The silence in the conference room stretches until it becomes suffocating. My brothers' words echo in my head, but they feel distant, muffled by the thundering of my own pulse.

She loves me.

But does she love me enough?

The question claws at my insides. I've survived firefights, torture, and wounds that should have killed me. None of itcompares to this—this raw uncertainty that makes my hands shake beneath the table.

“Erik.” Dmitri's voice cuts through my spiral. “You're overthinking this.”

“Am I?” The words come out sharper than intended. “She just escaped one forced marriage. Now I'm supposed to propose another?”

“Not the same thing,” Alexi says, but I barely hear him.

My mind races back to every moment we've shared. The way she yielded to me in bed, the softness in her eyes when she whispered she loved me. But underneath it all, I remember the fire in her when she spoke about her independence, her company, and the life she had built with her own hands.

Marriage could destroy all of that.

“What if she sees it as betrayal?” The words escape before I can stop them. “What if she thinks I'm just like her father? Another man trying to own her?”

Nikolai's steel gaze doesn't waver. “Then you show her you're not.”

“How?” My voice cracks at the word, and I hate the weakness it reveals. “How do I prove I want to protect her, not control her?”

Sofia speaks quietly. “By giving her the choice.”

“The choice to refuse means the choice to die,” I snap. “Igor won't stop. The Petrovs won't forgive the insult. She needs protection whether she wants it or not.”

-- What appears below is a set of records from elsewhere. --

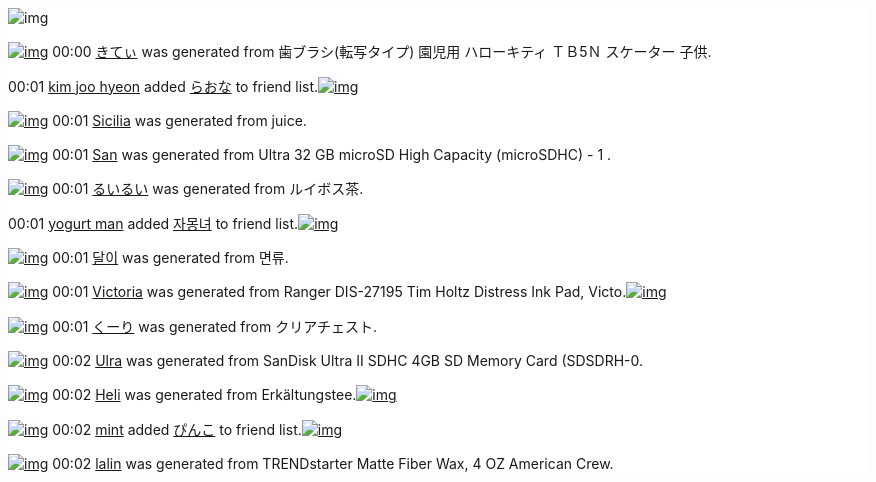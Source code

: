 ![img](http://gdrive-cdn.herokuapp.com/get/0B-nxIpt4DE2TdGhPalFPcFpSY0E/512px-barcode.png)

[![img](http://www.deviantsart.com/3eshruj.png)](http://www.barcodekanojo.com/kanojo/3031407/%E3%81%8D%E3%81%A6%E3%81%83) 00:00 [きてぃ](http://www.barcodekanojo.com/kanojo/3031407/%E3%81%8D%E3%81%A6%E3%81%83) was generated from 歯ブラシ(転写タイプ) 園児用 ハローキティ ＴＢ5Ｎ スケーター 子供.

00:01 [kim joo hyeon](http://www.barcodekanojo.com/user/473101/kim%20joo%20hyeon) added [らおな](http://www.barcodekanojo.com/kanojo/244238/%E3%82%89%E3%81%8A%E3%81%AA) to friend list.[![img](http://www.deviantsart.com/3pmjd8k.png)](http://www.barcodekanojo.com/kanojo/244238/%E3%82%89%E3%81%8A%E3%81%AA) 

[![img](http://www.deviantsart.com/2rjb40m.png)](http://www.barcodekanojo.com/kanojo/3031408/Sicilia) 00:01 [Sicilia](http://www.barcodekanojo.com/kanojo/3031408/Sicilia) was generated from juice.

[![img](http://www.deviantsart.com/38mqgef.png)](http://www.barcodekanojo.com/kanojo/3031410/San) 00:01 [San](http://www.barcodekanojo.com/kanojo/3031410/San) was generated from Ultra 32 GB microSD High Capacity (microSDHC) - 1 .

[![img](http://www.deviantsart.com/3jco659.png)](http://www.barcodekanojo.com/kanojo/3031409/%E3%82%8B%E3%81%84%E3%82%8B%E3%81%84) 00:01 [るいるい](http://www.barcodekanojo.com/kanojo/3031409/%E3%82%8B%E3%81%84%E3%82%8B%E3%81%84) was generated from ルイボス茶.

00:01 [yogurt man](http://www.barcodekanojo.com/user/462245/yogurt%20man) added [자몽녀](http://www.barcodekanojo.com/kanojo/2983095/%EC%9E%90%EB%AA%BD%EB%85%80) to friend list.[![img](http://www.deviantsart.com/3gmsm87.png)](http://www.barcodekanojo.com/kanojo/2983095/%EC%9E%90%EB%AA%BD%EB%85%80) 

[![img](http://www.deviantsart.com/2at04p0.png)](http://www.barcodekanojo.com/kanojo/3031411/%EB%8B%AC%EC%9D%B4) 00:01 [달이](http://www.barcodekanojo.com/kanojo/3031411/%EB%8B%AC%EC%9D%B4) was generated from 면류.

[![img](http://www.deviantsart.com/3pm20qa.png)](http://www.barcodekanojo.com/kanojo/3031412/Victoria) 00:01 [Victoria](http://www.barcodekanojo.com/kanojo/3031412/Victoria) was generated from Ranger DIS-27195 Tim Holtz Distress Ink Pad, Victo.[![img](http://www.deviantsart.com/3fss4tb.jpeg)](http://www.barcodekanojo.com/product_images/barcode/5737034/1403967656/50x50xRanger,P20DIS-27195,P20Tim,P20Holtz,P20Distress,P20Ink,P20Pad,P2C,P20Victo.jpg,qw=88,ah=88.pagespeed.ic.AU91Dl_4Y5.jpg) 

[![img](http://www.deviantsart.com/2qjgae2.png)](http://www.barcodekanojo.com/kanojo/3031413/%E3%81%8F%E3%83%BC%E3%82%8A) 00:01 [くーり](http://www.barcodekanojo.com/kanojo/3031413/%E3%81%8F%E3%83%BC%E3%82%8A) was generated from クリアチェスト.

[![img](http://www.deviantsart.com/2o00i9r.png)](http://www.barcodekanojo.com/kanojo/3031414/Ulra) 00:02 [Ulra](http://www.barcodekanojo.com/kanojo/3031414/Ulra) was generated from SanDisk Ultra II SDHC 4GB SD Memory Card (SDSDRH-0.

[![img](http://www.deviantsart.com/ait5a7.png)](http://www.barcodekanojo.com/kanojo/3031415/Heli) 00:02 [Heli](http://www.barcodekanojo.com/kanojo/3031415/Heli) was generated from Erkältungstee.[![img](http://www.deviantsart.com/1pum5c9.jpeg)](http://www.barcodekanojo.com/product_images/barcode/5737037/1403967689/50x50xErk,PC3,PA4ltungstee.jpg,qw=88,ah=88.pagespeed.ic.q_LrgjJ46n.jpg) 

[![img](http://www.deviantsart.com/3okrgck.jpeg)](http://www.barcodekanojo.com/user/470167/mint) 00:02 [mint](http://www.barcodekanojo.com/user/470167/mint) added [ぴんこ](http://www.barcodekanojo.com/kanojo/13222/%E3%81%B4%E3%82%93%E3%81%93) to friend list.[![img](http://www.deviantsart.com/185kins.png)](http://www.barcodekanojo.com/kanojo/13222/%E3%81%B4%E3%82%93%E3%81%93) 

[![img](http://www.deviantsart.com/2nb07ir.png)](http://www.barcodekanojo.com/kanojo/3031416/lalin) 00:02 [lalin](http://www.barcodekanojo.com/kanojo/3031416/lalin) was generated from TRENDstarter Matte Fiber Wax, 4 OZ American Crew.
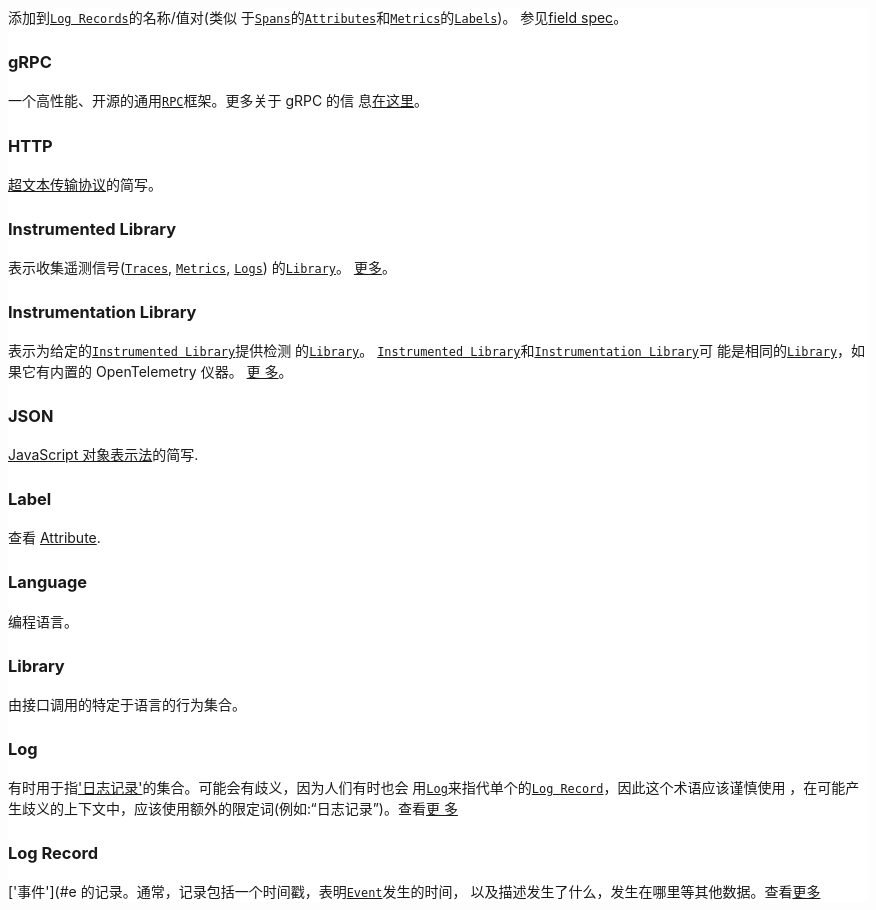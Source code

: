 添加到[`Log Records`](#log-record)的名称/值对(类似
于[`Spans`](#span)的[`Attributes`](#attribute)和[`Metrics`](#metric)的[`Labels`](#label))。
参见[field spec][field]。

### **gRPC**

一个高性能、开源的通用[`RPC`](#rpc)框架。更多关于 gRPC 的信
息[在这里](https://grpc.io)。

### **HTTP**

[超文本传输协议][http]的简写。

### **Instrumented Library**

表示收集遥测信号([`Traces`](#trace), [`Metrics`](#metric), [`Logs`](#log))
的[`Library`](#library)。 [更多][spec-instrumented-lib]。

### **Instrumentation Library**

表示为给定的[`Instrumented Library`](#instrumented-library)提供检测
的[`Library`](#library)。
[`Instrumented Library`](#instrumented-library)和[`Instrumentation Library`](#instrumentation-library)可
能是相同的[`Library`](#library)，如果它有内置的 OpenTelemetry 仪器。 [更
多][spec-instrumentation-lib]。

### **JSON**

[JavaScript 对象表示法][json]的简写.

### **Label**

查看 [Attribute](#attribute).

### **Language**

编程语言。

### **Library**

由接口调用的特定于语言的行为集合。

### **Log**

有时用于指['日志记录'](#log-record)的集合。可能会有歧义，因为人们有时也会
用[`Log`](#log)来指代单个的[`Log Record`](#log-record)，因此这个术语应该谨慎使用
，在可能产生歧义的上下文中，应该使用额外的限定词(例如:“日志记录”)。查看[更
多][log]

### **Log Record**

['事件'](#e 的记录。通常，记录包括一个时间戳，表明[`Event`](#event)发生的时间，
以及描述发生了什么，发生在哪里等其他数据。查看[更多][log record]


[baggage]: /docs/specs/otel/baggage/api/
[attribute]: /docs/specs/otel/common/#attributes
[collector]: /docs/collector
[context propagation]: /docs/specs/otel/overview#context-propagation
[dag]: https://en.wikipedia.org/wiki/Directed_acyclic_graph
[distributed tracing]: /docs/concepts/signals/traces/
[field]: /docs/specs/otel/logs/data-model#field-kinds
[http]: https://en.wikipedia.org/wiki/Hypertext_Transfer_Protocol
[json]: https://en.wikipedia.org/wiki/JSON
[log]: /docs/specs/otel/glossary#log
[log record]: /docs/specs/otel/glossary#log-record
[metric]: /docs/concepts/signals/metrics/
[opencensus]: https://opencensus.io
[opentracing]: https://opentracing.io
[propagators]: /docs/instrumentation/go/manual/#propagators-and-context
[proto]: https://github.com/open-telemetry/opentelemetry-proto
[receiver]: /docs/collector/configuration/#receivers
[rest]: https://en.wikipedia.org/wiki/Representational_state_transfer
[rpc]: https://en.wikipedia.org/wiki/Remote_procedure_call
[sampling]: /docs/specs/otel/trace/sdk#sampling
[signals]: /docs/concepts/signals/
[span]: /docs/specs/otel/trace/api#span
[spans]: /docs/specs/otel/trace/api#add-events
[spec-exporter-lib]: /docs/specs/otel/glossary/#exporter-library
[spec-instrumentation-lib]: /docs/specs/otel/glossary/#instrumentation-library
[spec-instrumented-lib]: /docs/specs/otel/glossary/#instrumented-library
[specification]: /docs/concepts/components/#specification
[status]: /docs/specs/otel/trace/api#set-status
[trace]: /docs/specs/otel/overview#traces
[tracer]: /docs/specs/otel/trace/api#tracer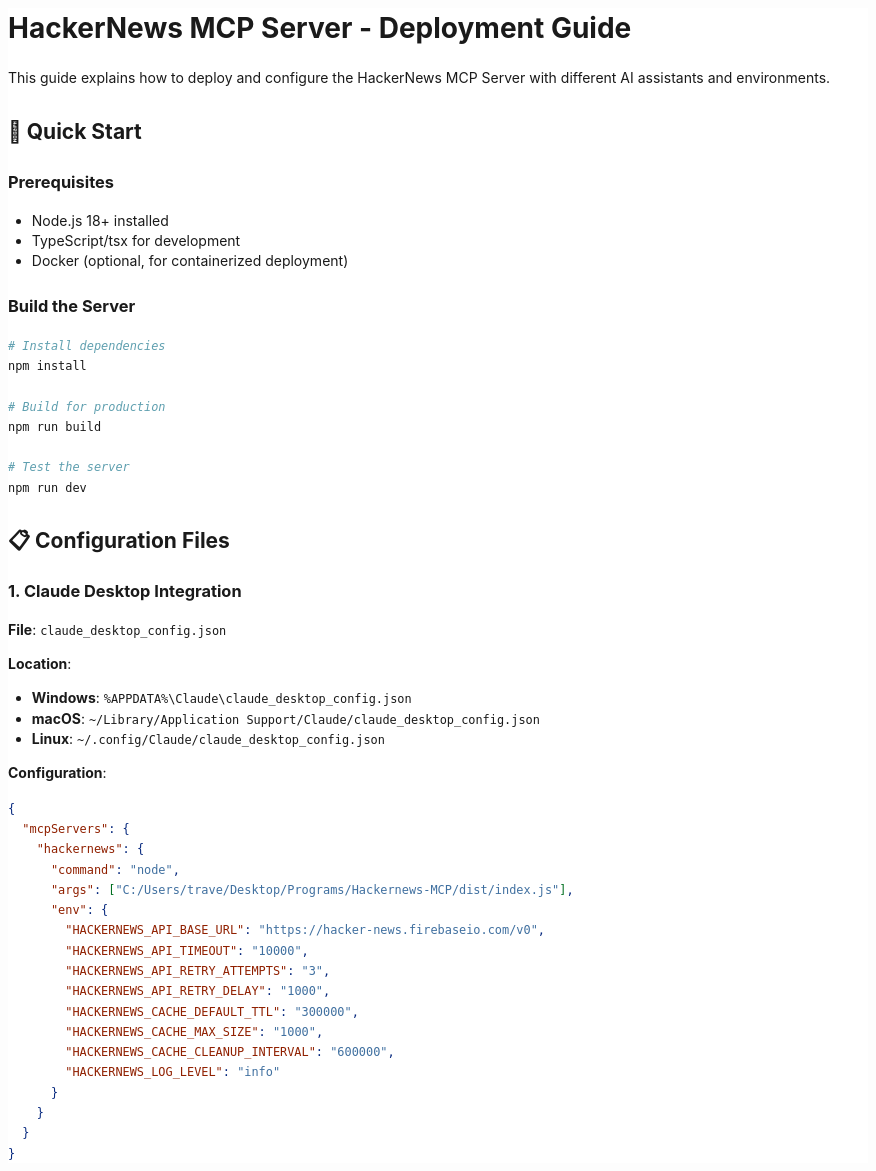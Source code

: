 # HackerNews MCP Server - Deployment Guide

This guide explains how to deploy and configure the HackerNews MCP Server with different AI assistants and environments.

## 🚀 Quick Start

### Prerequisites
- Node.js 18+ installed
- TypeScript/tsx for development
- Docker (optional, for containerized deployment)

### Build the Server
```bash
# Install dependencies
npm install

# Build for production
npm run build

# Test the server
npm run dev
```

## 📋 Configuration Files

### 1. Claude Desktop Integration

**File**: `claude_desktop_config.json`

**Location**: 
- **Windows**: `%APPDATA%\Claude\claude_desktop_config.json`
- **macOS**: `~/Library/Application Support/Claude/claude_desktop_config.json`
- **Linux**: `~/.config/Claude/claude_desktop_config.json`

**Configuration**:
```json
{
  "mcpServers": {
    "hackernews": {
      "command": "node",
      "args": ["C:/Users/trave/Desktop/Programs/Hackernews-MCP/dist/index.js"],
      "env": {
        "HACKERNEWS_API_BASE_URL": "https://hacker-news.firebaseio.com/v0",
        "HACKERNEWS_API_TIMEOUT": "10000",
        "HACKERNEWS_API_RETRY_ATTEMPTS": "3",
        "HACKERNEWS_API_RETRY_DELAY": "1000",
        "HACKERNEWS_CACHE_DEFAULT_TTL": "300000",
        "HACKERNEWS_CACHE_MAX_SIZE": "1000",
        "HACKERNEWS_CACHE_CLEANUP_INTERVAL": "600000",
        "HACKERNEWS_LOG_LEVEL": "info"
      }
    }
  }
}
```
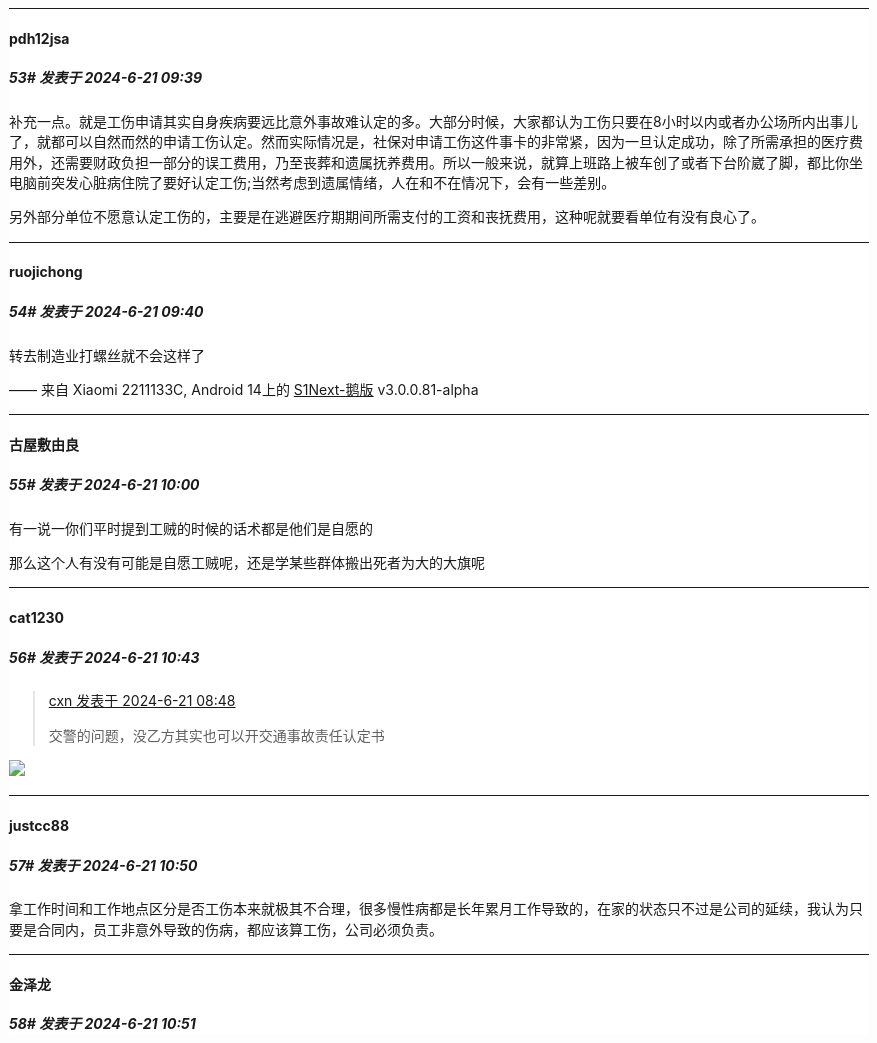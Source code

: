 
*****

####  pdh12jsa  
##### 53#       发表于 2024-6-21 09:39

补充一点。就是工伤申请其实自身疾病要远比意外事故难认定的多。大部分时候，大家都认为工伤只要在8小时以内或者办公场所内出事儿了，就都可以自然而然的申请工伤认定。然而实际情况是，社保对申请工伤这件事卡的非常紧，因为一旦认定成功，除了所需承担的医疗费用外，还需要财政负担一部分的误工费用，乃至丧葬和遗属抚养费用。所以一般来说，就算上班路上被车创了或者下台阶崴了脚，都比你坐电脑前突发心脏病住院了要好认定工伤;当然考虑到遗属情绪，人在和不在情况下，会有一些差别。

另外部分单位不愿意认定工伤的，主要是在逃避医疗期期间所需支付的工资和丧抚费用，这种呢就要看单位有没有良心了。

*****

####  ruojichong  
##### 54#       发表于 2024-6-21 09:40

转去制造业打螺丝就不会这样了

—— 来自 Xiaomi 2211133C, Android 14上的 [S1Next-鹅版](https://github.com/ykrank/S1-Next/releases) v3.0.0.81-alpha


*****

####  古屋敷由良  
##### 55#       发表于 2024-6-21 10:00

有一说一你们平时提到工贼的时候的话术都是他们是自愿的

那么这个人有没有可能是自愿工贼呢，还是学某些群体搬出死者为大的大旗呢


*****

####  cat1230  
##### 56#       发表于 2024-6-21 10:43

<blockquote><a href="httphttps://bbs.saraba1st.com/2b/forum.php?mod=redirect&amp;goto=findpost&amp;pid=65319588&amp;ptid=2188265" target="_blank">cxn 发表于 2024-6-21 08:48</a>

交警的问题，没乙方其实也可以开交通事故责任认定书</blockquote>
<img src="https://static.saraba1st.com/image/smiley/face2017/100.png" referrerpolicy="no-referrer">


*****

####  justcc88  
##### 57#       发表于 2024-6-21 10:50

拿工作时间和工作地点区分是否工伤本来就极其不合理，很多慢性病都是长年累月工作导致的，在家的状态只不过是公司的延续，我认为只要是合同内，员工非意外导致的伤病，都应该算工伤，公司必须负责。

*****

####  金泽龙  
##### 58#       发表于 2024-6-21 10:51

“So, you're back to forcing her hand,” Dmitri observes.

“No.” The word comes out like gravel. “I'm back to being fucking terrified she'll say no.”

My chest tightens until I can hardly draw air into my lungs. I've never needed anything the way I need Katarina to say yes.

She could shatter me with a single word.

“Thirty-two years old, and you're finally learning what fear feels like,” Alexi murmurs with something almost like awe.

He's right. This is fear—pure, crystalline terror that cuts deeper than any blade.

Because loving Katarina isn't just about wanting her.

It's about knowing I can't survive losing her.

36

KATARINA

The smell of garlic and herbs drifts from the kitchen as I pad barefoot down the hallway. After everything that's happened—the rescue, the gunfight, Alexi's injury—I expected Erik to be in full tactical mode tonight. Instead, he announced he'd cook dinner for me.

Just the two of us.

I find him standing at the stove, his broad shoulders tense beneath a simple black T-shirt. He's traded his tactical gear for jeans that hug his muscled thighs, and somehow, the casual clothes make him seem more dangerous, not less.